By Martha Stark, MD | October 31, 2006

Hormesis and treatment resistance

No discussion of treatment resistance would be complete without at least acknowledging the possible role played by hormesis.22,23 Formerly called the Arndt-Schulz Law, the hormetic dose-response model is thought to describe the biphasic relationship between dose and response--low-dose stimulation and high-dose inhibition, or vice versa. It is a little-known fact that there is not always a simple linear relationship between the dose of a drug and the clinical response: it is not always the case that the higher the dose, the more effective the drug. Because of this hormetic effect, higher doses--beyond a certain point--may actually be less effective (and not because the drug becomes less well tolerated). In fact, it is estimated that about 50% of drugs prescribed by physicians (including the psychotropic medications prescribed by psychiatrists) demonstrate the so-called hormetic effect (E. Calabrese, written communication, September 2006).
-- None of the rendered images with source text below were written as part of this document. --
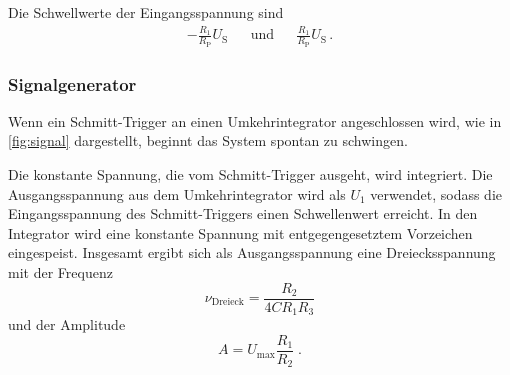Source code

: Die Schwellwerte der Eingangsspannung sind 
\begin{align*}
    - \frac{R_1}{R_\text{P}} U_\text{S} && \text{und} && \frac{R_1}{R_\text{P}} U_\text{S} \, .
\end{align*}

\subsubsection{Signalgenerator}

\noindent 
Wenn ein Schmitt-Trigger an einen Umkehrintegrator angeschlossen wird, wie in \autoref{fig:signal} dargestellt, beginnt das System spontan zu schwingen. 


\noindent
Die konstante Spannung, die vom Schmitt-Trigger ausgeht, wird integriert. Die Ausgangsspannung aus dem Umkehrintegrator wird als $U_1$ verwendet, sodass die Eingangsspannung des Schmitt-Triggers einen Schwellenwert erreicht. In den Integrator wird eine konstante Spannung mit entgegengesetztem Vorzeichen eingespeist. Insgesamt ergibt sich als Ausgangsspannung eine Dreiecksspannung mit 
der Frequenz
\begin{equation*}
    \nu_\text{Dreieck} = \frac{R_2}{4 C R_1 R_3}
\end{equation*}
und der Amplitude 
\begin{equation*}
    A =  U_\text{max} \frac{R_1}{R_2}\;.
\end{equation*}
With respect to the mechanism underlying hormesis, Calabrese hypothesizes that hormesis occurs as a result of "modest overcompensation" by the body in the face of threatened disruption to homeostasis. In other words, any stressor that threatens to disrupt the body's homeostatic equilibrium may prompt activations of the body's regulatory systems in an effort to return the body to homeostatic balance. For example, a low-dose stressor (such as mild to moderate exercise) will stimulate the hypothalamic-pituitary-adrenal stress axis and the autonomic nervous system, initially energizing the body and resulting in feelings of increased well-being; but prolonged or excessive exercise will ultimately deplete the body's energetic and nutrient reserves and lead to compromise in functioning, fatigue, and dysphoria.

One of the most impressive and most often cited clinical trials on the efficacy of omega-3 fatty acids in the treatment of unipolar depression may provide a good example of the hormetic effect.18 In this elegantly designed 12-week, double-blind, placebo-controlled study, patients receiving ethyl-EPA were divided into 3 dosage groups (1, 2, and 4 g/d). All the participants had experienced persistent depression despite treatment with standard antidepressants at adequate dosages. The findings from this study showed that the patients receiving 1 g of EPA per day had the best outcome (with more than half achieving a 50% reduction on Hamilton Depression Rating Scale scores). Interestingly, the authors of the study found that the group receiving 2 g/d "showed little evidence of efficacy."22 Obviously, there are many ways to interpret this surprising finding, but one possible explanation involves the hormetic (biphasic) effect of low-dose stimulation and high-dose inhibition.

We must, therefore, always take into consideration the potential impact of hormesis on dosing. If a patient with depression taking 20 mg of fluoxetine(Drug information on fluoxetine) is responding only minimally to treatment, we almost always assume a linear relationship between dose and response and so go higher in our dosing, increasing perhaps to 30 mg, 40 mg, or more in pursuit of the desired antidepressant effect (sometimes stopping only after the drug's side effects become so unmanageable that the patient can no longer tolerate the drug). Indeed, because of a patient's genetic uniqueness and biochemical individuality, a particular patient may experience only mild improvement on a regimen of 20 mg of fluoxetine but significant improvement on a regimen of 10 mg, this latter dose offering obviously the optimal antidepressant effect. Again, it is the hormetic effect of the drug that accounts for this biphasic response of lower-dose (10 mg of fluoxetine) stimulation and higher-dose (20 mg of fluoxetine) inhibition, that is, lower-dose effectiveness and higher-dose ineffectiveness. In essence, more is not necessarily better!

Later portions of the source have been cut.